EXERCISE DIRECTIONS — Your answer should give again, exactly, the lines from the beginning of the entries below through the line containing "Status | History". It must contain no pictures.

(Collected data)
+===+
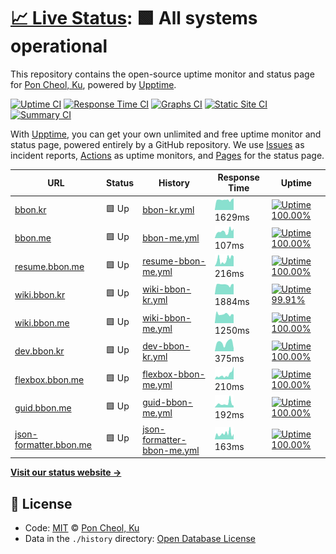 # [📈 Live Status](https://uptime.bbon.me): <!--live status--> **🟩 All systems operational**

This repository contains the open-source uptime monitor and status page for [Pon Cheol, Ku](http://bbon.kr), powered by [Upptime](https://github.com/upptime/upptime).

[![Uptime CI](https://github.com/koj-co/upptime/workflows/Uptime%20CI/badge.svg)](https://github.com/koj-co/upptime/actions?query=workflow%3A%22Uptime+CI%22)
[![Response Time CI](https://github.com/koj-co/upptime/workflows/Response%20Time%20CI/badge.svg)](https://github.com/koj-co/upptime/actions?query=workflow%3A%22Response+Time+CI%22)
[![Graphs CI](https://github.com/koj-co/upptime/workflows/Graphs%20CI/badge.svg)](https://github.com/koj-co/upptime/actions?query=workflow%3A%22Graphs+CI%22)
[![Static Site CI](https://github.com/koj-co/upptime/workflows/Static%20Site%20CI/badge.svg)](https://github.com/koj-co/upptime/actions?query=workflow%3A%22Static+Site+CI%22)
[![Summary CI](https://github.com/koj-co/upptime/workflows/Summary%20CI/badge.svg)](https://github.com/koj-co/upptime/actions?query=workflow%3A%22Summary+CI%22)

With [Upptime](https://upptime.js.org), you can get your own unlimited and free uptime monitor and status page, powered entirely by a GitHub repository. We use [Issues](https://github.com/bbonkr/upptime/issues) as incident reports, [Actions](https://github.com/bbonkr/upptime/actions) as uptime monitors, and [Pages](https://uptime.bbon.me) for the status page.

<!--start: status pages-->
<!-- This summary is generated by Upptime (https://github.com/upptime/upptime) -->
<!-- Do not edit this manually, your changes will be overwritten -->

| URL                                                       | Status | History                                                                                                          | Response Time                                                                               | Uptime                                                                                                                                                                                                                          |
| --------------------------------------------------------- | ------ | ---------------------------------------------------------------------------------------------------------------- | ------------------------------------------------------------------------------------------- | ------------------------------------------------------------------------------------------------------------------------------------------------------------------------------------------------------------------------------- |
| [bbon.kr](https://bbon.kr)                                | 🟩 Up  | [bbon-kr.yml](https://github.com/bbonkr/uptime/commits/master/history/bbon-kr.yml)                               | <img alt="Response time graph" src="./graphs/bbon-kr.png" height="20"> 1629ms               | [![Uptime 100.00%](https://img.shields.io/endpoint?url=https%3A%2F%2Fraw.githubusercontent.com%2Fbbonkr%2Fuptime%2Fmaster%2Fapi%2Fbbon-kr%2Fuptime.json)](https://uptime.bbon.me/history/bbon-kr)                               |
| [bbon.me](https://bbon.me)                                | 🟩 Up  | [bbon-me.yml](https://github.com/bbonkr/uptime/commits/master/history/bbon-me.yml)                               | <img alt="Response time graph" src="./graphs/bbon-me.png" height="20"> 107ms                | [![Uptime 100.00%](https://img.shields.io/endpoint?url=https%3A%2F%2Fraw.githubusercontent.com%2Fbbonkr%2Fuptime%2Fmaster%2Fapi%2Fbbon-me%2Fuptime.json)](https://uptime.bbon.me/history/bbon-me)                               |
| [resume.bbon.me](https://resume.bbon.me)                  | 🟩 Up  | [resume-bbon-me.yml](https://github.com/bbonkr/uptime/commits/master/history/resume-bbon-me.yml)                 | <img alt="Response time graph" src="./graphs/resume-bbon-me.png" height="20"> 216ms         | [![Uptime 100.00%](https://img.shields.io/endpoint?url=https%3A%2F%2Fraw.githubusercontent.com%2Fbbonkr%2Fuptime%2Fmaster%2Fapi%2Fresume-bbon-me%2Fuptime.json)](https://uptime.bbon.me/history/resume-bbon-me)                 |
| [wiki.bbon.kr](https://wiki.bbon.kr)                      | 🟩 Up  | [wiki-bbon-kr.yml](https://github.com/bbonkr/uptime/commits/master/history/wiki-bbon-kr.yml)                     | <img alt="Response time graph" src="./graphs/wiki-bbon-kr.png" height="20"> 1884ms          | [![Uptime 99.91%](https://img.shields.io/endpoint?url=https%3A%2F%2Fraw.githubusercontent.com%2Fbbonkr%2Fuptime%2Fmaster%2Fapi%2Fwiki-bbon-kr%2Fuptime.json)](https://uptime.bbon.me/history/wiki-bbon-kr)                      |
| [wiki.bbon.me](https://wiki.bbon.me)                      | 🟩 Up  | [wiki-bbon-me.yml](https://github.com/bbonkr/uptime/commits/master/history/wiki-bbon-me.yml)                     | <img alt="Response time graph" src="./graphs/wiki-bbon-me.png" height="20"> 1250ms          | [![Uptime 100.00%](https://img.shields.io/endpoint?url=https%3A%2F%2Fraw.githubusercontent.com%2Fbbonkr%2Fuptime%2Fmaster%2Fapi%2Fwiki-bbon-me%2Fuptime.json)](https://uptime.bbon.me/history/wiki-bbon-me)                     |
| [dev.bbon.kr](https://dev.bbon.kr)                        | 🟩 Up  | [dev-bbon-kr.yml](https://github.com/bbonkr/uptime/commits/master/history/dev-bbon-kr.yml)                       | <img alt="Response time graph" src="./graphs/dev-bbon-kr.png" height="20"> 375ms            | [![Uptime 100.00%](https://img.shields.io/endpoint?url=https%3A%2F%2Fraw.githubusercontent.com%2Fbbonkr%2Fuptime%2Fmaster%2Fapi%2Fdev-bbon-kr%2Fuptime.json)](https://uptime.bbon.me/history/dev-bbon-kr)                       |
| [flexbox.bbon.me](https://flexbox.bbon.me)                | 🟩 Up  | [flexbox-bbon-me.yml](https://github.com/bbonkr/uptime/commits/master/history/flexbox-bbon-me.yml)               | <img alt="Response time graph" src="./graphs/flexbox-bbon-me.png" height="20"> 210ms        | [![Uptime 100.00%](https://img.shields.io/endpoint?url=https%3A%2F%2Fraw.githubusercontent.com%2Fbbonkr%2Fuptime%2Fmaster%2Fapi%2Fflexbox-bbon-me%2Fuptime.json)](https://uptime.bbon.me/history/flexbox-bbon-me)               |
| [guid.bbon.me](https://guid.bbon.me)                      | 🟩 Up  | [guid-bbon-me.yml](https://github.com/bbonkr/uptime/commits/master/history/guid-bbon-me.yml)                     | <img alt="Response time graph" src="./graphs/guid-bbon-me.png" height="20"> 192ms           | [![Uptime 100.00%](https://img.shields.io/endpoint?url=https%3A%2F%2Fraw.githubusercontent.com%2Fbbonkr%2Fuptime%2Fmaster%2Fapi%2Fguid-bbon-me%2Fuptime.json)](https://uptime.bbon.me/history/guid-bbon-me)                     |
| [json-formatter.bbon.me](https://json-formatter.bbon.me/) | 🟩 Up  | [json-formatter-bbon-me.yml](https://github.com/bbonkr/uptime/commits/master/history/json-formatter-bbon-me.yml) | <img alt="Response time graph" src="./graphs/json-formatter-bbon-me.png" height="20"> 163ms | [![Uptime 100.00%](https://img.shields.io/endpoint?url=https%3A%2F%2Fraw.githubusercontent.com%2Fbbonkr%2Fuptime%2Fmaster%2Fapi%2Fjson-formatter-bbon-me%2Fuptime.json)](https://uptime.bbon.me/history/json-formatter-bbon-me) |

<!--end: status pages-->

[**Visit our status website →**](https://uptime.bbon.me)

## 📄 License

- Code: [MIT](./LICENSE) © [Pon Cheol, Ku](http://bbon.kr)
- Data in the `./history` directory: [Open Database License](https://opendatacommons.org/licenses/odbl/1-0/)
+===+
REPLY —
 # [📈 Live Status](https://uptime.bbon.me): <!--live status--> **🟩 All systems operational**

This repository contains the open-source uptime monitor and status page for [Pon Cheol, Ku](http://bbon.kr), powered by [Upptime](https://github.com/upptime/upptime).

[![Uptime CI](https://github.com/koj-co/upptime/workflows/Uptime%20CI/badge.svg)](https://github.com/koj-co/upptime/actions?query=workflow%3A%22Uptime+CI%22)
[![Response Time CI](https://github.com/koj-co/upptime/workflows/Response%20Time%20CI/badge.svg)](https://github.com/koj-co/upptime/actions?query=workflow%3A%22Response+Time+CI%22)
[![Graphs CI](https://github.com/koj-co/upptime/workflows/Graphs%20CI/badge.svg)](https://github.com/koj-co/upptime/actions?query=workflow%3A%22Graphs+CI%22)
[![Static Site CI](https://github.com/koj-co/upptime/workflows/Static%20Site%20CI/badge.svg)](https://github.com/koj-co/upptime/actions?query=workflow%3A%22Static+Site+CI%22)
[![Summary CI](https://github.com/koj-co/upptime/workflows/Summary%20CI/badge.svg)](https://github.com/koj-co/upptime/actions?query=workflow%3A%22Summary+CI%22)

With [Upptime](https://upptime.js.org), you can get your own unlimited and free uptime monitor and status page, powered entirely by a GitHub repository. We use [Issues](https://github.com/bbonkr/upptime/issues) as incident reports, [Actions](https://github.com/bbonkr/upptime/actions) as uptime monitors, and [Pages](https://uptime.bbon.me) for the status page.

<!--start: status pages-->
<!-- This summary is generated by Upptime (https://github.com/upptime/upptime) -->
<!-- Do not edit this manually, your changes will be overwritten -->

| URL                                                       | Status | History                                                                                                          | Response Time                                                                               | Uptime                                                                                                                                                                                                                          |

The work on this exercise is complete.